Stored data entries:

- Opening Delimiter -

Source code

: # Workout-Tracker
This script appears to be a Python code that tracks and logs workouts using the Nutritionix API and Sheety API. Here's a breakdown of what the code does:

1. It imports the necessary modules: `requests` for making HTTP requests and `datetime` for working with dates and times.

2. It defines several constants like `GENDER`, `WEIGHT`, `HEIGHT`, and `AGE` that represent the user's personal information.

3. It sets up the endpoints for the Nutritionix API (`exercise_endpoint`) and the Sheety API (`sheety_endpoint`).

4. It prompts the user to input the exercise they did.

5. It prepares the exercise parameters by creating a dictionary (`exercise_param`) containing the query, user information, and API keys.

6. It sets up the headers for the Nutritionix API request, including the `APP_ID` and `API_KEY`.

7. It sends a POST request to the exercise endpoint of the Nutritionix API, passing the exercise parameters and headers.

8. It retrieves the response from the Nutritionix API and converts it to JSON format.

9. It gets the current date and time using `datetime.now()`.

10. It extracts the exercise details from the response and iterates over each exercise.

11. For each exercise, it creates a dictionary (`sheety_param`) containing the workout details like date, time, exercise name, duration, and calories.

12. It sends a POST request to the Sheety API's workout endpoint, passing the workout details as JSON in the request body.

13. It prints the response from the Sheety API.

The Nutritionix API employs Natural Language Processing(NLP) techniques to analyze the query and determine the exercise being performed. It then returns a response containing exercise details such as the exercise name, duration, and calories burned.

- Closing Delimiter -

Brief: State how many lines in the entries above include the word "from"; reply with the number alone.

Solution for this problem: 3